Javier Garcíadiego asegura que si nuestros políticos dejaran por escrito sus actuaciones la tarea del historiador sería mucho más sencilla. La cultura del sigilo es de origen palaciego, propia de los regímenes autoritarios en que los súbditos quedan confinados al rumor, la especulación y la sátira. Sostengo que sin conciencia compartida no hay nación, pero que sin memoria política no hay democracia.
El libro no es un alegato en contra de nadie -cualesquiera que hayan sido sus faltas u omisiones- sino a favor del conocimiento y discusión de los hechos. El ejemplo sin precedentes de los debates sobre la cuestión petrolera debiera instarnos a discutir en voz alta nuestros grandes problemas, que se inscriben -todos- en una perspectiva histórica y a la sanción de los responsables de nuestras catástrofes nacionales.
El pecado mayor del diagnóstico que dice fundamentar las iniciativas del Ejecutivo es su carácter ahistórico. El desastre petrolero es huérfano; carece de autores aunque abunden los saqueadores. Ni una palabra respecto de las decisiones que condujeron a la dilapidación de los recursos, la ruina de la industria, la tragedia neoliberal y la supeditación económica del país.
En el universo de los hidrocarburos se concentran las desviaciones fundamentales que hemos padecido. Ello explica la trascendencia de la consulta popular del domingo 27 y las que seguirán. Con independencia de diferencias semánticas sobre las preguntas planteadas, los ciudadanos tendrán -por vez primera a escala nacional- la oportunidad de pronunciarse sobre decisiones cruciales para el porvenir del país. Ejercerán también la potestad de juzgar sin apelación a la clase dirigente.
En las numerosas entrevistas de estos días he afirmado que México ha vivido sin duda una transición, pero que no podríamos llamarla democrática. Ha ocurrido más bien una coagulación oligárquica, merced al reparto de influencias y prebendas entre las cúpulas de distintos partidos, la sujeción de las instituciones políticas a los intereses económicos y los imperios mediáticos, el resurgimiento de las jefaturas feudales y la derrota inocultable del Estado frente a la delincuencia.
A despecho de Montesquieu, los tres poderes que funcionan en México son el de la calle -impulsado por la izquierda genuina-, el de los arreglos cupulares –que ha propiciado la restauración del “salinato”- y el de los poderes administrativos y fiscales que el gobierno detenta. Es, a todas luces, un formato inviable que más temprano que tarde nos llevaría a una grave confrontación.
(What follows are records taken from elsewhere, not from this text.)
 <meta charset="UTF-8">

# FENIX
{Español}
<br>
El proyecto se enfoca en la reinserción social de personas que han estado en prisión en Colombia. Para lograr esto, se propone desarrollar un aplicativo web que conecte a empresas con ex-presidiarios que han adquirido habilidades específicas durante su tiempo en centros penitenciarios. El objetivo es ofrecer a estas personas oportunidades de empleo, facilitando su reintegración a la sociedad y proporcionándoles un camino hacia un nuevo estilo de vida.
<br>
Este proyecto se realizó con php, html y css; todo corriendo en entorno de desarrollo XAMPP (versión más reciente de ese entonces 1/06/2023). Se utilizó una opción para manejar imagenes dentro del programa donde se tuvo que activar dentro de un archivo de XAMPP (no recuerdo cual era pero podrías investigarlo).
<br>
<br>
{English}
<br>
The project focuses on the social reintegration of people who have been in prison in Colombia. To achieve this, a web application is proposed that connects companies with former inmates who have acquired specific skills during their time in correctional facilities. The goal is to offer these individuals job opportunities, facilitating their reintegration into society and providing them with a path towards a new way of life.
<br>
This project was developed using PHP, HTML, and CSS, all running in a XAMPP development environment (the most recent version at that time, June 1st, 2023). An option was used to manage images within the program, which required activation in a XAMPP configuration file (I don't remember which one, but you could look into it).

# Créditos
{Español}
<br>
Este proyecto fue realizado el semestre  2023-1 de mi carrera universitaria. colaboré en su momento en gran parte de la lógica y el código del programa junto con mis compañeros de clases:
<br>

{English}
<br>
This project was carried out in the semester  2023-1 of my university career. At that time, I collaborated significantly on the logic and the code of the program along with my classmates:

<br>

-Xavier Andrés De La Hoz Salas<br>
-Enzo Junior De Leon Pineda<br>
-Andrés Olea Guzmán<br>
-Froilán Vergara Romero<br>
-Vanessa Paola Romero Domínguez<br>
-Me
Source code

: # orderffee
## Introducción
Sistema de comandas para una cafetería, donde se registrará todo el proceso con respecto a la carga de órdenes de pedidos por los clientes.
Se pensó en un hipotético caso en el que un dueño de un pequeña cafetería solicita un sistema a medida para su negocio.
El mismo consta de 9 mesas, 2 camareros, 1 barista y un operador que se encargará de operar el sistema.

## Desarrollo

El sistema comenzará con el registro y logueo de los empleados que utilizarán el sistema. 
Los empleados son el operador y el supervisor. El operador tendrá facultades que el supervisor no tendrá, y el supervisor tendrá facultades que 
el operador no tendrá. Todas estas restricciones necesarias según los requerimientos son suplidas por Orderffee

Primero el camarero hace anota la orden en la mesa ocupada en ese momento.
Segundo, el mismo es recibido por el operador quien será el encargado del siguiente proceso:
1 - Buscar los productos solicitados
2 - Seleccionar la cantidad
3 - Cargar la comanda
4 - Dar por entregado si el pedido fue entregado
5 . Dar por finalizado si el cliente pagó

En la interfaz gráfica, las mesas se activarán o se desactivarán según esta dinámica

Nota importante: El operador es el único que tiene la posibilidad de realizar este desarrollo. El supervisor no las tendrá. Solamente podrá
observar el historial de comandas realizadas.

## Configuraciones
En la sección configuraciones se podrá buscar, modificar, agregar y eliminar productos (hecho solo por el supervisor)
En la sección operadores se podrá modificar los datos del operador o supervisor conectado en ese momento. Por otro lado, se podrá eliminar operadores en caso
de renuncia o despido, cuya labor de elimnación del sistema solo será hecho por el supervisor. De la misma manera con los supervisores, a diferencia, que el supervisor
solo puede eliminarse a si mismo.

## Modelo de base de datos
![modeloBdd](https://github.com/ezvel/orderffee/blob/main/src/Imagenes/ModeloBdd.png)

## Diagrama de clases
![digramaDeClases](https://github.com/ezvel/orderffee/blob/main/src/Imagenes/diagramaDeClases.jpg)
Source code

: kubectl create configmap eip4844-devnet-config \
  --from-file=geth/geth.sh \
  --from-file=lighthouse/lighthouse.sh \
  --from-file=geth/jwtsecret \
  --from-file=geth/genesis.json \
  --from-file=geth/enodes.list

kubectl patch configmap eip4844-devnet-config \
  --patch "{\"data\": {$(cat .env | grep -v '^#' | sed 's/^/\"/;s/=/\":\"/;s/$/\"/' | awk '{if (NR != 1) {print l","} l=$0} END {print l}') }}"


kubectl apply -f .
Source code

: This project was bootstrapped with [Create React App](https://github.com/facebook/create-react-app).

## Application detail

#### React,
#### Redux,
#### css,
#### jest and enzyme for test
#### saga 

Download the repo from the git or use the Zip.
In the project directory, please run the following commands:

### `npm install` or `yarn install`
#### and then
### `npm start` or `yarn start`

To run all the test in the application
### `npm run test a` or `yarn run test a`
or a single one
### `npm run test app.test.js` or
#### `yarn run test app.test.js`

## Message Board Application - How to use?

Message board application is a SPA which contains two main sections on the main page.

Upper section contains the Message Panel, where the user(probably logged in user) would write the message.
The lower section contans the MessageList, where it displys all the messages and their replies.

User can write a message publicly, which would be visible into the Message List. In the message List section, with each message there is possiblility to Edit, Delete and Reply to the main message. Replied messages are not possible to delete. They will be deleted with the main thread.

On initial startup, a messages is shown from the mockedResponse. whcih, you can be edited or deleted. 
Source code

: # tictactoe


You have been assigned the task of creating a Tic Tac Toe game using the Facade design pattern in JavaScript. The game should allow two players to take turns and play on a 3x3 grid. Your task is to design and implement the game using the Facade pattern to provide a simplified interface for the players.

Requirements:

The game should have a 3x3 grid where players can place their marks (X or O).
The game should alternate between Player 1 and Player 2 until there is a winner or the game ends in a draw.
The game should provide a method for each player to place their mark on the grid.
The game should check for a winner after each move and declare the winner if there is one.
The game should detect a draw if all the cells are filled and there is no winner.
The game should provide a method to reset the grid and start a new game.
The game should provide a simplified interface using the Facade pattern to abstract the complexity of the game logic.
Propongo en cambio la reconstrucción de la “polis”, mediante la armonización del pensamiento ilustrado, la participación popular y el estamento representativo. Ello sólo será asequible mediante la ruptura radical con un pasado corrupto y una profunda reforma que privilegie la democracia directa, la descentralización del poder y la transferencia de las decisiones a los ciudadanos. Ese es el camino que comenzamos a andar.